Este artículo inicial del Acta de Independencia se ha defendido estos 200 años a sangre, bala y constituciones. Roscas similares a las que acordaron la Independencia gestionan, desde la cúpula política, el actual momento cuando los centroamericanos vivimos una afrenta total a los pocos principios democráticos que se han alcanzado precisamente gracias a la lucha de los “pueblos”, que siguen siendo (aunque menos que hace dos siglos) terriblemente excluidos. Trataré acá cómo nos agarra este septiembre, con los pantalones abajo, centrándome en cuatro de los cinco países (Nicaragua, Guatemala, Honduras y El Salvador) que conformaban, para entonces, la región de Centroamérica.

En los últimos meses, he sabido de amigos nicaragüenses que han debido viajar a Guatemala como parte del éxodo derivado de la violencia política con la que Daniel Ortega pretende asegurar una nueva reelección.

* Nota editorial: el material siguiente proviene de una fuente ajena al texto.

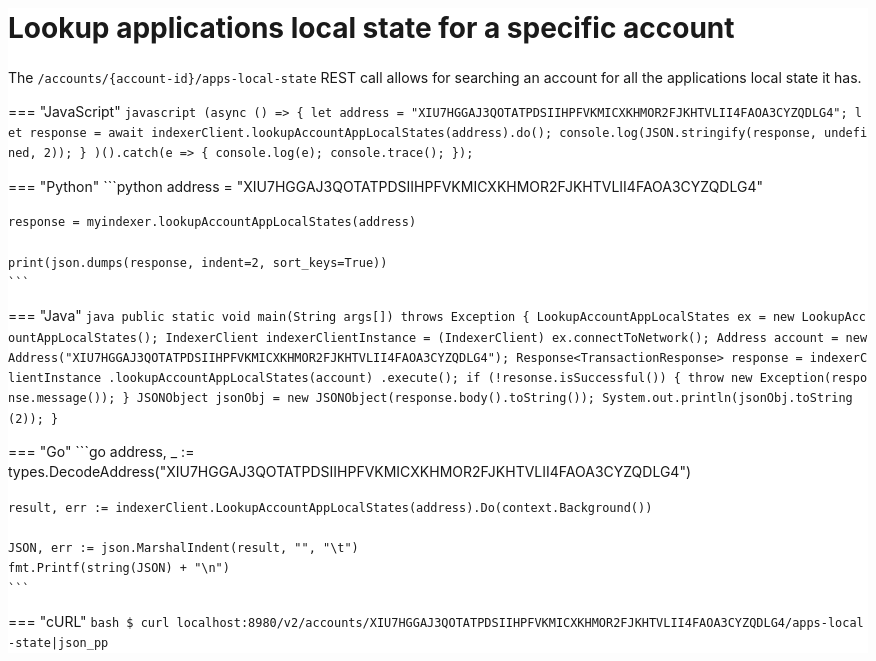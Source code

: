 # Lookup applications local state for a specific account
The `/accounts/{account-id}/apps-local-state` REST call allows for searching an account for all the applications local state it has.

=== "JavaScript"
    ```javascript
    (async () => {
        let address = "XIU7HGGAJ3QOTATPDSIIHPFVKMICXKHMOR2FJKHTVLII4FAOA3CYZQDLG4";
        let response = await indexerClient.lookupAccountAppLocalStates(address).do();
        console.log(JSON.stringify(response, undefined, 2));
        }
    )().catch(e => {
        console.log(e);
        console.trace();
    });
    ```

=== "Python"
	```python
    address = "XIU7HGGAJ3QOTATPDSIIHPFVKMICXKHMOR2FJKHTVLII4FAOA3CYZQDLG4"

    response = myindexer.lookupAccountAppLocalStates(address)

    print(json.dumps(response, indent=2, sort_keys=True))
    ```

=== "Java"
    ```java
    public static void main(String args[]) throws Exception {
        LookupAccountAppLocalStates ex = new LookupAccountAppLocalStates();
        IndexerClient indexerClientInstance = (IndexerClient) ex.connectToNetwork();
        Address account = new Address("XIU7HGGAJ3QOTATPDSIIHPFVKMICXKHMOR2FJKHTVLII4FAOA3CYZQDLG4");
        Response<TransactionResponse> response = indexerClientInstance
            .lookupAccountAppLocalStates(account)
            .execute();
        if (!resonse.isSuccessful()) {
            throw new Exception(response.message());
        }
        JSONObject jsonObj = new JSONObject(response.body().toString());
        System.out.println(jsonObj.toString(2));
    }
    ```

=== "Go"
    ```go
    address, _ := types.DecodeAddress("XIU7HGGAJ3QOTATPDSIIHPFVKMICXKHMOR2FJKHTVLII4FAOA3CYZQDLG4")

    result, err := indexerClient.LookupAccountAppLocalStates(address).Do(context.Background())

    JSON, err := json.MarshalIndent(result, "", "\t")
    fmt.Printf(string(JSON) + "\n")
    ```

=== "cURL"
	``` bash
    $ curl localhost:8980/v2/accounts/XIU7HGGAJ3QOTATPDSIIHPFVKMICXKHMOR2FJKHTVLII4FAOA3CYZQDLG4/apps-local-state|json_pp
    ```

Cumpliendo el manual autocrático, ha encarcelado a cualquier candidato opositor bajo el pretexto de terrorismo, de servir a intereses extranjeros, de violar la soberanía, de traicionar a la patria; las trilladas cantaletas que durante siglos han utilizado los mandamases para justificar su permanencia en los altos cargos. El último hecho execrable y de impacto mundial fue la orden de aprehensión el 8 de septiembre contra el escritor Premio Cervantes Sergio Ramírez. Con esto Ortega busca terminar de asfixiar a las palabras.

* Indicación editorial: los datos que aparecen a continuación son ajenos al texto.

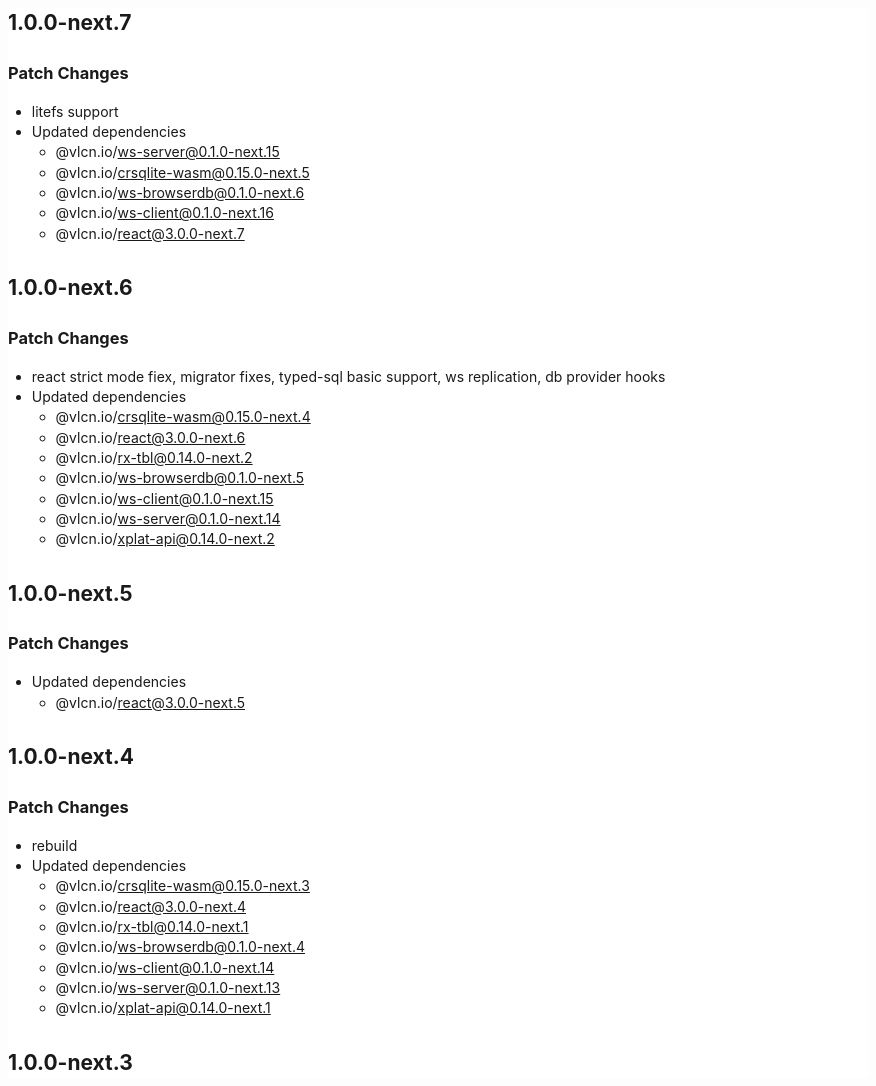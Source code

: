 ## 1.0.0-next.7

### Patch Changes

- litefs support
- Updated dependencies
  - @vlcn.io/ws-server@0.1.0-next.15
  - @vlcn.io/crsqlite-wasm@0.15.0-next.5
  - @vlcn.io/ws-browserdb@0.1.0-next.6
  - @vlcn.io/ws-client@0.1.0-next.16
  - @vlcn.io/react@3.0.0-next.7

## 1.0.0-next.6

### Patch Changes

- react strict mode fiex, migrator fixes, typed-sql basic support, ws replication, db provider hooks
- Updated dependencies
  - @vlcn.io/crsqlite-wasm@0.15.0-next.4
  - @vlcn.io/react@3.0.0-next.6
  - @vlcn.io/rx-tbl@0.14.0-next.2
  - @vlcn.io/ws-browserdb@0.1.0-next.5
  - @vlcn.io/ws-client@0.1.0-next.15
  - @vlcn.io/ws-server@0.1.0-next.14
  - @vlcn.io/xplat-api@0.14.0-next.2

## 1.0.0-next.5

### Patch Changes

- Updated dependencies
  - @vlcn.io/react@3.0.0-next.5

## 1.0.0-next.4

### Patch Changes

- rebuild
- Updated dependencies
  - @vlcn.io/crsqlite-wasm@0.15.0-next.3
  - @vlcn.io/react@3.0.0-next.4
  - @vlcn.io/rx-tbl@0.14.0-next.1
  - @vlcn.io/ws-browserdb@0.1.0-next.4
  - @vlcn.io/ws-client@0.1.0-next.14
  - @vlcn.io/ws-server@0.1.0-next.13
  - @vlcn.io/xplat-api@0.14.0-next.1

## 1.0.0-next.3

Como la permanencia en el poder debe legitimarse no solo con fuerza sino con una narrativa y con la legalidad en la mano, Ortega ha aprobado leyes contra las organizaciones sociales que permiten la criminalización, su cancelación y la persecución penal contra los directivos. Con eslóganes como “Cristiana, Socialista y Solidaria” se ha establecido una sociedad autocrática de la mano de buena parte de las familias oligárquicas quienes convenientemente callan ante los desmanes de “Daniel”, su viejo enemigo “comunista”, quien al parecerse cada vez más a la dinastía Somoza honra la frase de Nietzsche sobre que uno debe tener cuidado de convertirse en el monstruo que se combate. Una parte crucial para sustentar cualquier dictadura es el ultranacionalismo que deviene en un rechazo a las lógicas internacionales; un aislamiento donde se expulsan a los extranjeros peligrosos.

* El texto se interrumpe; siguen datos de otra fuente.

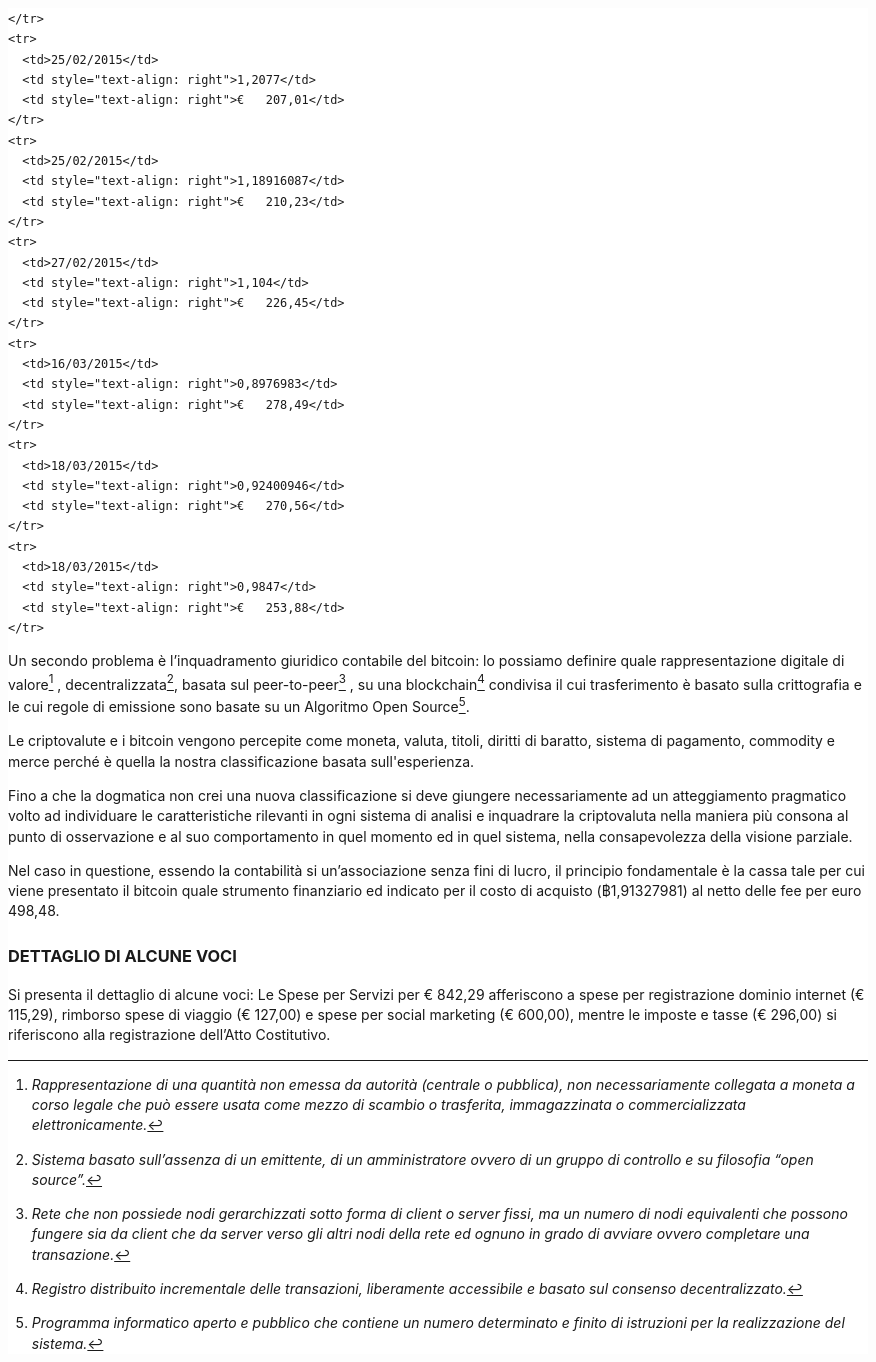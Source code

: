     </tr>
    <tr>
      <td>25/02/2015</td>
      <td style="text-align: right">1,2077</td>
      <td style="text-align: right">€   207,01</td>
    </tr>
    <tr>
      <td>25/02/2015</td>
      <td style="text-align: right">1,18916087</td>
      <td style="text-align: right">€   210,23</td>
    </tr>
    <tr>
      <td>27/02/2015</td>
      <td style="text-align: right">1,104</td>
      <td style="text-align: right">€   226,45</td>
    </tr>
    <tr>
      <td>16/03/2015</td>
      <td style="text-align: right">0,8976983</td>
      <td style="text-align: right">€   278,49</td>
    </tr>
    <tr>
      <td>18/03/2015</td>
      <td style="text-align: right">0,92400946</td>
      <td style="text-align: right">€   270,56</td>
    </tr>
    <tr>
      <td>18/03/2015</td>
      <td style="text-align: right">0,9847</td>
      <td style="text-align: right">€   253,88</td>
    </tr>
  </tbody>
</table>

Un secondo problema è l’inquadramento giuridico contabile del bitcoin: lo possiamo definire quale rappresentazione digitale di valore[^1] , decentralizzata[^2], basata sul peer-to-peer[^3] , su una blockchain[^4]  condivisa il cui trasferimento è basato sulla crittografia e le cui regole di emissione sono basate su un Algoritmo Open Source[^5].

Le criptovalute e i bitcoin vengono percepite come moneta, valuta, titoli, diritti di baratto, sistema di pagamento, commodity e merce perché è quella la nostra classificazione basata sull'esperienza.

Fino a che la dogmatica non crei una nuova classificazione si deve giungere necessariamente ad un atteggiamento pragmatico volto ad individuare le caratteristiche rilevanti in ogni sistema di analisi e inquadrare la criptovaluta nella maniera più consona al punto di osservazione e al suo comportamento in quel momento ed in quel sistema, nella consapevolezza della visione parziale.

Nel caso in questione, essendo la contabilità si un’associazione senza fini di lucro, il principio fondamentale è la cassa tale per cui viene presentato il bitcoin quale strumento finanziario ed indicato per il costo di acquisto (฿1,91327981) al netto delle fee per euro 498,48.

### DETTAGLIO DI ALCUNE VOCI
Si presenta il dettaglio di alcune voci:
Le Spese per Servizi per  € 842,29 afferiscono a spese per registrazione dominio internet (€ 115,29), rimborso spese di viaggio (€ 127,00) e spese per social marketing (€ 600,00), mentre le imposte e tasse (€ 296,00) si riferiscono alla registrazione dell’Atto Costitutivo.


[^1]: *Rappresentazione di una quantità non emessa da autorità (centrale o pubblica), non necessariamente collegata a moneta a corso legale che può essere usata come mezzo di scambio o trasferita, immagazzinata o commercializzata elettronicamente.*
[^2]: *Sistema basato sull’assenza di un emittente, di un amministratore ovvero di un gruppo di controllo e su filosofia “open source”.*
[^3]: *Rete che non possiede nodi gerarchizzati sotto forma di client o server fissi, ma un numero di nodi equivalenti che possono fungere sia da client che da server verso gli altri nodi della rete ed ognuno in grado di avviare ovvero completare una transazione.*
[^4]: *Registro distribuito incrementale delle transazioni, liberamente accessibile e basato sul consenso decentralizzato.*
[^5]: *Programma informatico aperto e pubblico che contiene un numero determinato e finito di istruzioni per la realizzazione del sistema.*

Hace poco participé en el conversatorio “Ministerio Público de Nicaragua: contra las víctimas, por las injusticias”, invitado por la organización Hora Cero, en el cual se presentó un informe en el que se detallan las características de la fiscalía nicaragüense que se rige básicamente por dos reglas: proteger a los aliados del régimen e inculpar a los críticos. Para asegurar esto se despliegan las tácticas nocivas de cancelar unidades independientes, trasladar y destituir fiscales, demorar casos, montar investigaciones, modificar leyes para asegurar nombramientos ad hoc. Una parte esencial es contar con una fiscal general (Ana Julia Guido, sancionada por Estados Unidos) alineada al presidente y quien cuenta con la complicidad del resto del sistema de justicia.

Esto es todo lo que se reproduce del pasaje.